Clinical social workers need to be clear that EBP, as a process, includes client values and preferences, as well as clinical expertise. Clinical social workers need to forcefully educate administrators and payers about what EBP actually is, and demand from them attention to all its parts. Clinical social workers should formally and carefully document instances when administrators and payers obligate them to take actions that are not consistent with the actual definition of EBP. This is consistent both with excellence in practice and with social work’s professional values. Yet clinical social workers should consider, and collaboratively discuss with clients, how ESTs may effectively serve their needs. Where clients do not chose to undertake ESTs, this too should be carefully and formally documented in the client’s record. Social work’s professional organizations should also actively educate members and the public about the actual definition of EBP. Client choice, the role of clinical expertise, and payers reasonable concerns about limiting health care costs, all warrant ongoing attention and advocacy by professional organizations.
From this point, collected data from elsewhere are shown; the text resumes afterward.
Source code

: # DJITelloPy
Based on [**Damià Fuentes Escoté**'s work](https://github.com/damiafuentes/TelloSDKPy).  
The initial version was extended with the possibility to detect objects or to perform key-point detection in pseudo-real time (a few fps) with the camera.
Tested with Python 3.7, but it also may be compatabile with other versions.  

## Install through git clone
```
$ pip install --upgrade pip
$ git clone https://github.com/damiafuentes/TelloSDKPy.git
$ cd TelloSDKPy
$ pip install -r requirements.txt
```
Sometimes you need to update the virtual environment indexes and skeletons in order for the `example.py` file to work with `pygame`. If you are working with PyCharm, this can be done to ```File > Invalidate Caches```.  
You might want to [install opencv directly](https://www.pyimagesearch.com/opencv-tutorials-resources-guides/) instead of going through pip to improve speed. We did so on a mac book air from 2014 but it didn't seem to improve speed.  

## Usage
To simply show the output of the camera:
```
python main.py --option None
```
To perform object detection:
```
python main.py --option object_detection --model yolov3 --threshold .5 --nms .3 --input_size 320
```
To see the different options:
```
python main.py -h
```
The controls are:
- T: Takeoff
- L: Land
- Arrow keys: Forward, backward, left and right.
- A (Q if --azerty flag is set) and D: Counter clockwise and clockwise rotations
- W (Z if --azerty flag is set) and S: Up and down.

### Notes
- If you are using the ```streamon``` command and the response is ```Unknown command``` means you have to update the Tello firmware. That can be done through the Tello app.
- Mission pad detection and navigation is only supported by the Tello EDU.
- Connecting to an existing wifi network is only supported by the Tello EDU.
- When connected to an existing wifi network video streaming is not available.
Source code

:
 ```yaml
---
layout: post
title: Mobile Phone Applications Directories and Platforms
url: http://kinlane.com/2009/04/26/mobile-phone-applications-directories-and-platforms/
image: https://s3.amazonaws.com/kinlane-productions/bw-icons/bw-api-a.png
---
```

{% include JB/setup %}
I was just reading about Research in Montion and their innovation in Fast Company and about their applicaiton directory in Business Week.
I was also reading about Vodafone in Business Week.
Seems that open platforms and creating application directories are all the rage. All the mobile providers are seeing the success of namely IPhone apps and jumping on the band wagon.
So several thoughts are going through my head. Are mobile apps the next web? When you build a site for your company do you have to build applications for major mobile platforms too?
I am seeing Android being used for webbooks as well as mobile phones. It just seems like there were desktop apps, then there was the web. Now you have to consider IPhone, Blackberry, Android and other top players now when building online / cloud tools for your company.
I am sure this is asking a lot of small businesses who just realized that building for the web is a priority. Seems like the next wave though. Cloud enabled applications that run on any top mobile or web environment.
Drisko and Grady (2012) offer a set of case studies showing the strengths and challenges to doing EBP in clinical social work. They find that the EBP model can be very useful, but use the cases to detail the complexity of doing it in every day practice settings with complex client needs and situations. These case examples help fill out the complexity of doing EBP in real world settings.

Conclusion

Evidence-based practice has the potential to highlight social work’s strengths, namely our capacity to integrate sources of knowledge in our holistic and client-centered approach to clinical practice. Although there are numerous challenges to infusing EBP into practice settings, social work programs can address some of these challenges by helping the next generation of social workers be more versed and confident in their capacity to use EBP. In addition, administrators, supervisors, and others can help create a culture of EBP that normalizes its inclusion, clarifies its definition, and maintains the central role clinicians play in each step of the process. By infusing EBP into every day social work practice, clinicians, agencies, and clients will all benefit from the integrated knowledge and intentional approach that EBP brings to practice.